Jalalabad, capital of the Eastern province Nangarhar, has the raw energy of a border town. When traveling from Kabul, the trip takes roughly the same time as going to Peshawar at the other side of the Khyber Pass. But due to troop movements, NATO supply convoys and ordinary traffic accidents things can take a turn for the worse. ‘People here in Jalalabad are more enterprising than anywhere else in Afghanistan’, says Mohammad Qasim Yousufi, director of the local Chamber of Commerce and Industry, not without a hint of pride. ‘Jalalabad is safer than other provinces as well’, he adds. But everything is relative, especially in Afghanistan.

Conversations at the border

While I am talking with Yousufi and the big boss of the Alokozai Tea Company, shots are fired at a truck with fuel supplies for NATO, just outside Jalalabad. Two days ago a bomb exploded in a van that transported police recruits to their barracks. Three died. The day before that a NATO transport was attacked by a suicide bomber, and a month ago a suicide attack killed eighteen people in Kabul Bank, where police officers were collecting their paychecks. And two days after the reassuring promo talk with the entrepreneurs, a roadside bomb blew the car of one of the tribal leaders right off the road. Nobody was killed, but four passengers had to be hospitalized. Moments ago Malik Usman Shinwari, also a tribal leader, had invited me to drive with him to his district in the mountains. He guaranteed my safety, but his promise did not sound convincing. Especially when he told me about threatening calls and the recent attack killing his brother and his son. The Taliban were behind this, angered by the decision of the Shinwari tribal council to deny the rebels access to their territory.

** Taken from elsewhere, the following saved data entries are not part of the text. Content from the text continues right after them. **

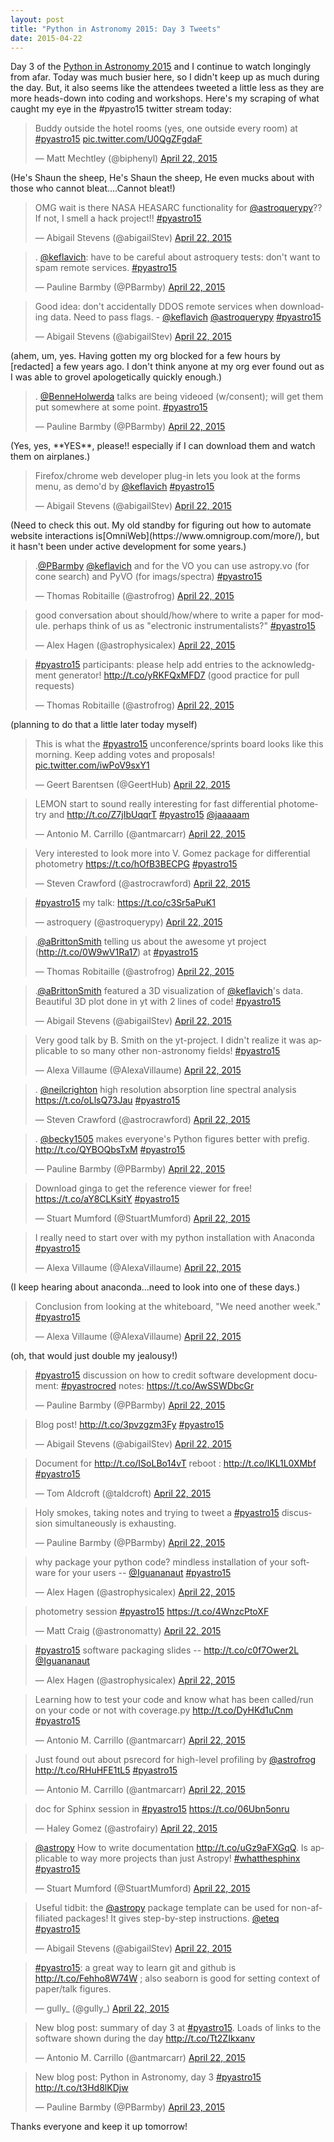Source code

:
 ```yaml
---
layout: post
title: "Python in Astronomy 2015: Day 3 Tweets"
date: 2015-04-22
--- 
```


Day 3 of the [Python in Astronomy 2015](http://python-in-astronomy.github.io) and I continue to watch longingly from afar. Today was much busier here, so I didn't keep up as much during the day.  But, it also seems like the attendees tweeted a little less as they are more heads-down into coding and workshops.  Here's my scraping of what caught my eye in the #pyastro15 twitter stream today:

<!--more-->

<blockquote class="twitter-tweet" lang="en" data-theme="dark"><p>Buddy outside the hotel rooms (yes, one outside every room) at <a href="https://twitter.com/hashtag/pyastro15?src=hash">#pyastro15</a> <a href="http://t.co/U0QgZFgdaF">pic.twitter.com/U0QgZFgdaF</a></p>&mdash; Matt Mechtley (@biphenyl) <a href="https://twitter.com/biphenyl/status/590771089548115969">April 22, 2015</a></blockquote> <script async src="//platform.twitter.com/widgets.js" charset="utf-8"></script>
(He's Shaun the sheep, He's Shaun the sheep, He even mucks about with those who cannot bleat....Cannot bleat!)
<blockquote class="twitter-tweet" lang="en" data-theme="dark"><p>OMG wait is there NASA HEASARC functionality for <a href="https://twitter.com/astroquerypy">@astroquerypy</a>?? If not, I smell a hack project!! <a href="https://twitter.com/hashtag/pyastro15?src=hash">#pyastro15</a></p>&mdash; Abigail Stevens (@abigailStev) <a href="https://twitter.com/abigailStev/status/590782275048054786">April 22, 2015</a></blockquote> <script async src="//platform.twitter.com/widgets.js" charset="utf-8"></script>
<blockquote class="twitter-tweet" lang="en" data-theme="dark"><p>. <a href="https://twitter.com/keflavich">@keflavich</a>: have to be careful about astroquery tests: don&#39;t want to spam remote services. <a href="https://twitter.com/hashtag/pyastro15?src=hash">#pyastro15</a></p>&mdash; Pauline Barmby (@PBarmby) <a href="https://twitter.com/PBarmby/status/590783326673330176">April 22, 2015</a></blockquote> <script async src="//platform.twitter.com/widgets.js" charset="utf-8"></script>
<blockquote class="twitter-tweet" lang="en" data-theme="dark"><p>Good idea: don&#39;t accidentally DDOS remote services when downloading data. Need to pass flags. - <a href="https://twitter.com/keflavich">@keflavich</a> <a href="https://twitter.com/astroquerypy">@astroquerypy</a> <a href="https://twitter.com/hashtag/pyastro15?src=hash">#pyastro15</a></p>&mdash; Abigail Stevens (@abigailStev) <a href="https://twitter.com/abigailStev/status/590783604365647873">April 22, 2015</a></blockquote> <script async src="//platform.twitter.com/widgets.js" charset="utf-8"></script>
(ahem, um, yes. Having gotten my org blocked for a few hours by [redacted] a few years ago. I don't think anyone at my org ever found out as I was able to grovel apologetically quickly enough.)
<blockquote class="twitter-tweet" lang="en" data-theme="dark"><p>. <a href="https://twitter.com/BenneHolwerda">@BenneHolwerda</a> talks are being videoed (w/consent); will get them put somewhere at some point. <a href="https://twitter.com/hashtag/pyastro15?src=hash">#pyastro15</a></p>&mdash; Pauline Barmby (@PBarmby) <a href="https://twitter.com/PBarmby/status/590783853876379648">April 22, 2015</a></blockquote> <script async src="//platform.twitter.com/widgets.js" charset="utf-8"></script>
(Yes, yes, **YES**, please!!  especially if I can download them and watch them on airplanes.)
<blockquote class="twitter-tweet" lang="en" data-theme="dark"><p>Firefox/chrome web developer plug-in lets you look at the forms menu, as demo&#39;d by <a href="https://twitter.com/keflavich">@keflavich</a> <a href="https://twitter.com/hashtag/pyastro15?src=hash">#pyastro15</a></p>&mdash; Abigail Stevens (@abigailStev) <a href="https://twitter.com/abigailStev/status/590784865202741248">April 22, 2015</a></blockquote> <script async src="//platform.twitter.com/widgets.js" charset="utf-8"></script>
(Need to check this out.  My old standby for figuring out how to automate website interactions is[OmniWeb](https://www.omnigroup.com/more/), but it hasn't been under active development for some years.)
<blockquote class="twitter-tweet" lang="en" data-theme="dark"><p>.<a href="https://twitter.com/PBarmby">@PBarmby</a> <a href="https://twitter.com/keflavich">@keflavich</a> and for the VO you can use astropy.vo (for cone search) and PyVO (for imags/spectra) <a href="https://twitter.com/hashtag/pyastro15?src=hash">#pyastro15</a></p>&mdash; Thomas Robitaille (@astrofrog) <a href="https://twitter.com/astrofrog/status/590785424840400896">April 22, 2015</a></blockquote> <script async src="//platform.twitter.com/widgets.js" charset="utf-8"></script>
<blockquote class="twitter-tweet" lang="en" data-theme="dark"><p>good conversation about should/how/where to write a paper for module. perhaps think of us as &quot;electronic instrumentalists?&quot; <a href="https://twitter.com/hashtag/pyastro15?src=hash">#pyastro15</a></p>&mdash; Alex Hagen (@astrophysicalex) <a href="https://twitter.com/astrophysicalex/status/590787196933701632">April 22, 2015</a></blockquote> <script async src="//platform.twitter.com/widgets.js" charset="utf-8"></script>
<blockquote class="twitter-tweet" lang="en" data-theme="dark"><p><a href="https://twitter.com/hashtag/pyastro15?src=hash">#pyastro15</a> participants: please help add entries to the acknowledgment generator! <a href="http://t.co/yRKFQxMFD7">http://t.co/yRKFQxMFD7</a> (good practice for pull requests)</p>&mdash; Thomas Robitaille (@astrofrog) <a href="https://twitter.com/astrofrog/status/590787883960815616">April 22, 2015</a></blockquote> <script async src="//platform.twitter.com/widgets.js" charset="utf-8"></script>
(planning to do that a little later today myself)
<blockquote class="twitter-tweet" lang="en" data-theme="dark"><p>This is what the <a href="https://twitter.com/hashtag/pyastro15?src=hash">#pyastro15</a> unconference/sprints board looks like this morning. Keep adding votes and proposals! <a href="http://t.co/iwPoV9sxY1">pic.twitter.com/iwPoV9sxY1</a></p>&mdash; Geert Barentsen (@GeertHub) <a href="https://twitter.com/GeertHub/status/590788373738086400">April 22, 2015</a></blockquote> <script async src="//platform.twitter.com/widgets.js" charset="utf-8"></script>
<blockquote class="twitter-tweet" lang="en" data-theme="dark"><p>LEMON start to sound really interesting for fast differential photometry and <a href="http://t.co/Z7jIbUqqrT">http://t.co/Z7jIbUqqrT</a> <a href="https://twitter.com/hashtag/pyastro15?src=hash">#pyastro15</a> <a href="https://twitter.com/jaaaaam">@jaaaaam</a></p>&mdash; Antonio M. Carrillo (@antmarcarr) <a href="https://twitter.com/antmarcarr/status/590788995875020800">April 22, 2015</a></blockquote> <script async src="//platform.twitter.com/widgets.js" charset="utf-8"></script>
<blockquote class="twitter-tweet" lang="en" data-theme="dark"><p>Very interested to look more into V. Gomez package for differential photometry <a href="https://t.co/hOfB3BECPG">https://t.co/hOfB3BECPG</a> <a href="https://twitter.com/hashtag/pyastro15?src=hash">#pyastro15</a></p>&mdash; Steven Crawford (@astrocrawford) <a href="https://twitter.com/astrocrawford/status/590792261279076352">April 22, 2015</a></blockquote> <script async src="//platform.twitter.com/widgets.js" charset="utf-8"></script>
<blockquote class="twitter-tweet" lang="en" data-theme="dark"><p><a href="https://twitter.com/hashtag/pyastro15?src=hash">#pyastro15</a> my talk: <a href="https://t.co/c3Sr5aPuK1">https://t.co/c3Sr5aPuK1</a></p>&mdash; astroquery (@astroquerypy) <a href="https://twitter.com/astroquerypy/status/590794270983991296">April 22, 2015</a></blockquote> <script async src="//platform.twitter.com/widgets.js" charset="utf-8"></script>
<blockquote class="twitter-tweet" lang="en" data-theme="dark"><p>.<a href="https://twitter.com/aBrittonSmith">@aBrittonSmith</a> telling us about the awesome yt project (<a href="http://t.co/0W9wV1Ra17">http://t.co/0W9wV1Ra17</a>) at <a href="https://twitter.com/hashtag/pyastro15?src=hash">#pyastro15</a></p>&mdash; Thomas Robitaille (@astrofrog) <a href="https://twitter.com/astrofrog/status/590806907880919040">April 22, 2015</a></blockquote> <script async src="//platform.twitter.com/widgets.js" charset="utf-8"></script>
<blockquote class="twitter-tweet" lang="en" data-theme="dark"><p>.<a href="https://twitter.com/aBrittonSmith">@aBrittonSmith</a> featured a 3D visualization of <a href="https://twitter.com/keflavich">@keflavich</a>&#39;s data. Beautiful 3D plot done in yt with 2 lines of code! <a href="https://twitter.com/hashtag/pyastro15?src=hash">#pyastro15</a></p>&mdash; Abigail Stevens (@abigailStev) <a href="https://twitter.com/abigailStev/status/590812135418163200">April 22, 2015</a></blockquote> <script async src="//platform.twitter.com/widgets.js" charset="utf-8"></script>
<blockquote class="twitter-tweet" lang="en" data-theme="dark"><p>Very good talk by B. Smith on the yt-project. I didn&#39;t realize it was applicable to so many other non-astronomy fields! <a href="https://twitter.com/hashtag/pyastro15?src=hash">#pyastro15</a></p>&mdash; Alexa Villaume (@AlexaVillaume) <a href="https://twitter.com/AlexaVillaume/status/590814944142225408">April 22, 2015</a></blockquote> <script async src="//platform.twitter.com/widgets.js" charset="utf-8"></script>
<blockquote class="twitter-tweet" lang="en" data-theme="dark"><p>. <a href="https://twitter.com/neilcrighton">@neilcrighton</a> high resolution absorption line spectral analysis <a href="https://t.co/oLlsQ73Jau">https://t.co/oLlsQ73Jau</a> <a href="https://twitter.com/hashtag/pyastro15?src=hash">#pyastro15</a></p>&mdash; Steven Crawford (@astrocrawford) <a href="https://twitter.com/astrocrawford/status/590821068413218816">April 22, 2015</a></blockquote> <script async src="//platform.twitter.com/widgets.js" charset="utf-8"></script>
<blockquote class="twitter-tweet" lang="en" data-theme="dark"><p>. <a href="https://twitter.com/becky1505">@becky1505</a> makes everyone&#39;s Python figures better with prefig. <a href="http://t.co/QYBOQbsTxM">http://t.co/QYBOQbsTxM</a> <a href="https://twitter.com/hashtag/pyastro15?src=hash">#pyastro15</a></p>&mdash; Pauline Barmby (@PBarmby) <a href="https://twitter.com/PBarmby/status/590824440201682944">April 22, 2015</a></blockquote> <script async src="//platform.twitter.com/widgets.js" charset="utf-8"></script>
<blockquote class="twitter-tweet" lang="en" data-theme="dark"><p>Download ginga to get the reference viewer for free! <a href="https://t.co/aY8CLKsitY">https://t.co/aY8CLKsitY</a> <a href="https://twitter.com/hashtag/pyastro15?src=hash">#pyastro15</a></p>&mdash; Stuart Mumford (@StuartMumford) <a href="https://twitter.com/StuartMumford/status/590825443449823232">April 22, 2015</a></blockquote> <script async src="//platform.twitter.com/widgets.js" charset="utf-8"></script>
<blockquote class="twitter-tweet" lang="en" data-theme="dark"><p>I really need to start over with my python installation with Anaconda <a href="https://twitter.com/hashtag/pyastro15?src=hash">#pyastro15</a></p>&mdash; Alexa Villaume (@AlexaVillaume) <a href="https://twitter.com/AlexaVillaume/status/590827032830935040">April 22, 2015</a></blockquote> <script async src="//platform.twitter.com/widgets.js" charset="utf-8"></script>
(I keep hearing about anaconda...need to look into one of these days.)
<blockquote class="twitter-tweet" lang="en" data-theme="dark"><p>Conclusion from looking at the whiteboard, &quot;We need another week.&quot; <a href="https://twitter.com/hashtag/pyastro15?src=hash">#pyastro15</a></p>&mdash; Alexa Villaume (@AlexaVillaume) <a href="https://twitter.com/AlexaVillaume/status/590844067464015872">April 22, 2015</a></blockquote> <script async src="//platform.twitter.com/widgets.js" charset="utf-8"></script>
(oh, that would just double my jealousy!)
<blockquote class="twitter-tweet" lang="en" data-theme="dark"><p><a href="https://twitter.com/hashtag/pyastro15?src=hash">#pyastro15</a> discussion on how to credit software development document: <a href="https://twitter.com/hashtag/pyastrocred?src=hash">#pyastrocred</a> notes: <a href="https://t.co/AwSSWDbcGr">https://t.co/AwSSWDbcGr</a></p>&mdash; Pauline Barmby (@PBarmby) <a href="https://twitter.com/PBarmby/status/590848803982471168">April 22, 2015</a></blockquote> <script async src="//platform.twitter.com/widgets.js" charset="utf-8"></script>
<blockquote class="twitter-tweet" lang="en" data-theme="dark"><p>Blog post! <a href="http://t.co/3pvzgzm3Fy">http://t.co/3pvzgzm3Fy</a> <a href="https://twitter.com/hashtag/pyastro15?src=hash">#pyastro15</a></p>&mdash; Abigail Stevens (@abigailStev) <a href="https://twitter.com/abigailStev/status/590850276011204608">April 22, 2015</a></blockquote> <script async src="//platform.twitter.com/widgets.js" charset="utf-8"></script>
<blockquote class="twitter-tweet" lang="en" data-theme="dark"><p>Document for <a href="http://t.co/ISoLBo14vT">http://t.co/ISoLBo14vT</a> reboot : <a href="http://t.co/lKL1L0XMbf">http://t.co/lKL1L0XMbf</a> <a href="https://twitter.com/hashtag/pyastro15?src=hash">#pyastro15</a></p>&mdash; Tom Aldcroft (@taldcroft) <a href="https://twitter.com/taldcroft/status/590866130937458688">April 22, 2015</a></blockquote> <script async src="//platform.twitter.com/widgets.js" charset="utf-8"></script>
<blockquote class="twitter-tweet" lang="en" data-theme="dark"><p>Holy smokes, taking notes and trying to tweet a <a href="https://twitter.com/hashtag/pyastro15?src=hash">#pyastro15</a> discussion simultaneously is exhausting.</p>&mdash; Pauline Barmby (@PBarmby) <a href="https://twitter.com/PBarmby/status/590866534958034945">April 22, 2015</a></blockquote> <script async src="//platform.twitter.com/widgets.js" charset="utf-8"></script>
<blockquote class="twitter-tweet" lang="en" data-theme="dark"><p>why package your python code? mindless installation of your software for your users -- <a href="https://twitter.com/Iguananaut">@Iguananaut</a> <a href="https://twitter.com/hashtag/pyastro15?src=hash">#pyastro15</a></p>&mdash; Alex Hagen (@astrophysicalex) <a href="https://twitter.com/astrophysicalex/status/590867798362087426">April 22, 2015</a></blockquote> <script async src="//platform.twitter.com/widgets.js" charset="utf-8"></script>
<blockquote class="twitter-tweet" lang="en" data-theme="dark"><p>photometry session <a href="https://twitter.com/hashtag/pyastro15?src=hash">#pyastro15</a> <a href="https://t.co/4WnzcPtoXF">https://t.co/4WnzcPtoXF</a></p>&mdash; Matt Craig (@astronomatty) <a href="https://twitter.com/astronomatty/status/590868027379490816">April 22, 2015</a></blockquote> <script async src="//platform.twitter.com/widgets.js" charset="utf-8"></script>
<blockquote class="twitter-tweet" lang="en" data-theme="dark"><p><a href="https://twitter.com/hashtag/pyastro15?src=hash">#pyastro15</a> software packaging slides -- <a href="http://t.co/c0f7Ower2L">http://t.co/c0f7Ower2L</a> <a href="https://twitter.com/Iguananaut">@Iguananaut</a></p>&mdash; Alex Hagen (@astrophysicalex) <a href="https://twitter.com/astrophysicalex/status/590868231109398528">April 22, 2015</a></blockquote> <script async src="//platform.twitter.com/widgets.js" charset="utf-8"></script>
<blockquote class="twitter-tweet" lang="en" data-theme="dark"><p>Learning how to test your code and know what has been called/run on your code or not with coverage.py <a href="http://t.co/DyHKd1uCnm">http://t.co/DyHKd1uCnm</a> <a href="https://twitter.com/hashtag/pyastro15?src=hash">#pyastro15</a></p>&mdash; Antonio M. Carrillo (@antmarcarr) <a href="https://twitter.com/antmarcarr/status/590888080812417024">April 22, 2015</a></blockquote> <script async src="//platform.twitter.com/widgets.js" charset="utf-8"></script>
<blockquote class="twitter-tweet" lang="en" data-theme="dark"><p>Just found out about psrecord for high-level profiling by <a href="https://twitter.com/astrofrog">@astrofrog</a> <a href="http://t.co/RHuHFE1tL5">http://t.co/RHuHFE1tL5</a> <a href="https://twitter.com/hashtag/pyastro15?src=hash">#pyastro15</a></p>&mdash; Antonio M. Carrillo (@antmarcarr) <a href="https://twitter.com/antmarcarr/status/590890856774774785">April 22, 2015</a></blockquote> <script async src="//platform.twitter.com/widgets.js" charset="utf-8"></script>
<blockquote class="twitter-tweet" lang="en" data-theme="dark"><p>doc for Sphinx session in <a href="https://twitter.com/hashtag/pyastro15?src=hash">#pyastro15</a> <a href="https://t.co/06Ubn5onru">https://t.co/06Ubn5onru</a></p>&mdash; Haley Gomez (@astrofairy) <a href="https://twitter.com/astrofairy/status/590892037915987968">April 22, 2015</a></blockquote> <script async src="//platform.twitter.com/widgets.js" charset="utf-8"></script>
<blockquote class="twitter-tweet" lang="en" data-theme="dark"><p><a href="https://twitter.com/astropy">@astropy</a> How to write documentation <a href="http://t.co/uGz9aFXGqQ">http://t.co/uGz9aFXGqQ</a>. Is applicable to way more projects than just Astropy! <a href="https://twitter.com/hashtag/whatthesphinx?src=hash">#whatthesphinx</a> <a href="https://twitter.com/hashtag/pyastro15?src=hash">#pyastro15</a></p>&mdash; Stuart Mumford (@StuartMumford) <a href="https://twitter.com/StuartMumford/status/590898000832114688">April 22, 2015</a></blockquote> <script async src="//platform.twitter.com/widgets.js" charset="utf-8"></script>
<blockquote class="twitter-tweet" lang="en" data-theme="dark"><p>Useful tidbit: the <a href="https://twitter.com/astropy">@astropy</a> package template can be used for non-affiliated packages! It gives step-by-step instructions. <a href="https://twitter.com/eteq">@eteq</a> <a href="https://twitter.com/hashtag/pyastro15?src=hash">#pyastro15</a></p>&mdash; Abigail Stevens (@abigailStev) <a href="https://twitter.com/abigailStev/status/590921966820970496">April 22, 2015</a></blockquote> <script async src="//platform.twitter.com/widgets.js" charset="utf-8"></script>
<blockquote class="twitter-tweet" lang="en" data-theme="dark"><p><a href="https://twitter.com/hashtag/pyastro15?src=hash">#pyastro15</a>: a great way to learn git and github is <a href="http://t.co/Fehho8W74W">http://t.co/Fehho8W74W</a> ; also seaborn is good for setting context of paper/talk figures.</p>&mdash; gully_ (@gully_) <a href="https://twitter.com/gully_/status/590934518510452736">April 22, 2015</a></blockquote> <script async src="//platform.twitter.com/widgets.js" charset="utf-8"></script>
<blockquote class="twitter-tweet" lang="en" data-theme="dark"><p>New blog post: summary of day 3 at <a href="https://twitter.com/hashtag/pyastro15?src=hash">#pyastro15</a>. Loads of links to the software shown during the day <a href="http://t.co/Tt2ZIkxanv">http://t.co/Tt2ZIkxanv</a></p>&mdash; Antonio M. Carrillo (@antmarcarr) <a href="https://twitter.com/antmarcarr/status/591016074591784960">April 22, 2015</a></blockquote> <script async src="//platform.twitter.com/widgets.js" charset="utf-8"></script>
<blockquote class="twitter-tweet" lang="en" data-theme="dark"><p>New blog post: Python in Astronomy, day 3 <a href="https://twitter.com/hashtag/pyastro15?src=hash">#pyastro15</a> <a href="http://t.co/t3Hd8lKDjw">http://t.co/t3Hd8lKDjw</a></p>&mdash; Pauline Barmby (@PBarmby) <a href="https://twitter.com/PBarmby/status/591144666734731264">April 23, 2015</a></blockquote> <script async src="//platform.twitter.com/widgets.js" charset="utf-8"></script>

Thanks everyone and keep it up tomorrow!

‘People ask me why I don’t join the Taliban’, maulana Abdulaziz Cherchwa says, one of Jalalabad’s most respected religious leaders. A straightforward question, given the apologetics of the maulana (Islamic scholar) towards warriors on both sides of the Afghan-Pakistan border. Cherchwa emphasizes the Taliban’s religious inspiration – ‘Islam is a political religion’ – and attributes all violence – bombings, car bombs and suicide attacks – to the NATO troops ‘occupying the fatherland’. He interrupts his speech to answer his cell phone. It’s a call from a village suffering regular raids. The caller complains that soldiers took his money and jewelry. ‘What do you want us to do?’ the maulana asks rhetorically when he puts away his cell phone. ‘Reject the Taliban? Condemn suicide attacks?’

According to the maulana, suicide attacks are a display of courage. ‘Without the belief in Islam, I would not even be able to cut the little finger off my hand. Thanks to Islam, I am prepared to give my life.’ So why is he a respected maulana awho even ran for parliamentary elections, instead of a Taliban warrior? ‘It’s not necessary for me to join the rebels, because all Afghans are Muslims who pray for a true Islamic government. And when Pakistan becomes Islamic, all borders and border disputes will disappear, which will put a stop to the conflict.’ Life can be pretty simple when looked at from the pulpit.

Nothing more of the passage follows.